Sashenka picked up the pages. “Uncle Mendel’s on the Party’s Central Committee. Lenin’s returning any day.” Sashenka looked up to find her mother’s velvety eyes resting on her with an astonishing warmth. It surprised and then embarrassed her.
“When I finally went to your room…,” Ariadna began, and Sashenka strained to understand.
“Mama, you look better.” It was a lie but who tells the truth to the dying? Sashenka wanted to soothe her mother. “You’re getting better. Mama, how do you feel?”
“I feel…” She squeezed her daughter’s hand. Sashenka squeezed back. The eyes dimmed again.
“I long to ask you one question, Mama. Why did you…? Mama?”
At that moment Dr. Gemp, a plump, worldly man with a shiny pink pate and the theatrical air often associated with society doctors, entered the room.
“Did your mother wake up then? What did she say?” he asked. “Ariadna, are you in pain?”
Sashenka watched him lean over her mother, bathing her forehead and neck with a cold compress. He unraveled the dressing on her chest and inspected, cleaned and dabbed the wound, which looked like a congealed fist of blood.
Her father appeared beside her, also leaning over the sickbed. He looked terrible, his collar filthy and the beginnings of a prickly grey beard on his cheeks. He reminded Sashenka of an old Jew from the Pale.
“Is she coming round? Ariadna? Speak to me! I love you, Ariadna!” said Zeitlin. Ariadna opened her eyes. “Ariadna! Why did you harm yourself? Why?”
Behind him stood Ariadna’s parents, Miriam, her small, dry face pointed like that of a field mouse, and the Rabbi of Turbin, with gabardine coat and skullcap, his face framed by his prophetic beard and whimsical ringlets.

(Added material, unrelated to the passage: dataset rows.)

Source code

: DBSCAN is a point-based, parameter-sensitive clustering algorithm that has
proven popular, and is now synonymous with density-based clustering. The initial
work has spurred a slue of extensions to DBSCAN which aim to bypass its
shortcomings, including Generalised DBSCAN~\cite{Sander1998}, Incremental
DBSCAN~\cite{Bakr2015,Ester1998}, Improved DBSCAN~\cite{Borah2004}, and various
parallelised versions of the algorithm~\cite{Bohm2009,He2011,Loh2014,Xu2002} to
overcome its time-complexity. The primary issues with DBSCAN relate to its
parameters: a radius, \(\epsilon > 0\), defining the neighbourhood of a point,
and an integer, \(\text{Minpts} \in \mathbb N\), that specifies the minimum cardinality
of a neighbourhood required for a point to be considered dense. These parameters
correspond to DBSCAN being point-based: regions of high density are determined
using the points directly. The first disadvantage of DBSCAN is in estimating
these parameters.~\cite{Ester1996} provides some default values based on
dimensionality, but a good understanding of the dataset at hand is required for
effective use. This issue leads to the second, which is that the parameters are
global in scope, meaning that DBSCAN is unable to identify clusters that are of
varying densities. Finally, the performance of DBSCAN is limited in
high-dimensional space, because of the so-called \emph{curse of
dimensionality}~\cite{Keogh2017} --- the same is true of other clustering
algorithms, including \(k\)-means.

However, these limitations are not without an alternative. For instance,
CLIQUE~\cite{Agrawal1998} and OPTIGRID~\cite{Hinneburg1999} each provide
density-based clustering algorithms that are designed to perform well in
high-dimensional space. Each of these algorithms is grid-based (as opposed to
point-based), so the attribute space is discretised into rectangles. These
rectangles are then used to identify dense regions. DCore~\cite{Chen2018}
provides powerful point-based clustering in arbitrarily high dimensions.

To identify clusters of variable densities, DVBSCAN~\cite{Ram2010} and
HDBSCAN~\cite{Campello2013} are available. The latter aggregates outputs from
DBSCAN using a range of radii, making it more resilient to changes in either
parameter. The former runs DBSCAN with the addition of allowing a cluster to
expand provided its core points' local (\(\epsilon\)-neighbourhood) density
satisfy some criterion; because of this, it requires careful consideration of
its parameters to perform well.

“Darling Silberkind,” said Miriam in her strong Polish-Yiddish accent, taking Sashenka’s hands and kissing her shoulder tenderly. But Sashenka sensed how out of place the old couple felt in Ariadna’s room. They had been in there before, yet they peered, like paupers, at the pearls, gowns, tarot cards and potions. For them this was the Temple of the Golden Calf and the very ruin of their dreams as parents.
Dr. Gemp, who specialized in the secret tragedies—abortions, suicides and addictions—of Grand Dukes and counts, stared at the old Jews as if they were lepers, but managed to finish dressing Ariadna’s wound.
Ariadna pointed at her parents. “Are you from Turbin?” she asked them. “I was born in Turbin. Samuil, you must shave…”
Hours, nights, days passed. Sashenka lost track of time as she sat by the bed. Ariadna’s breathing was hoarse and labored, like an old pair of bellows. Her face was grey and sallow and sunken. She had become old, tiny and collapsed. Her jaw hung open, and her chest creaked up and down, catching on clots of phlegm in her lungs so that her breath rattled and crackled. There was no beauty or vivacity left, just this shivering, quivering animal that had once been a vibrant woman, a mother, Sashenka’s mother.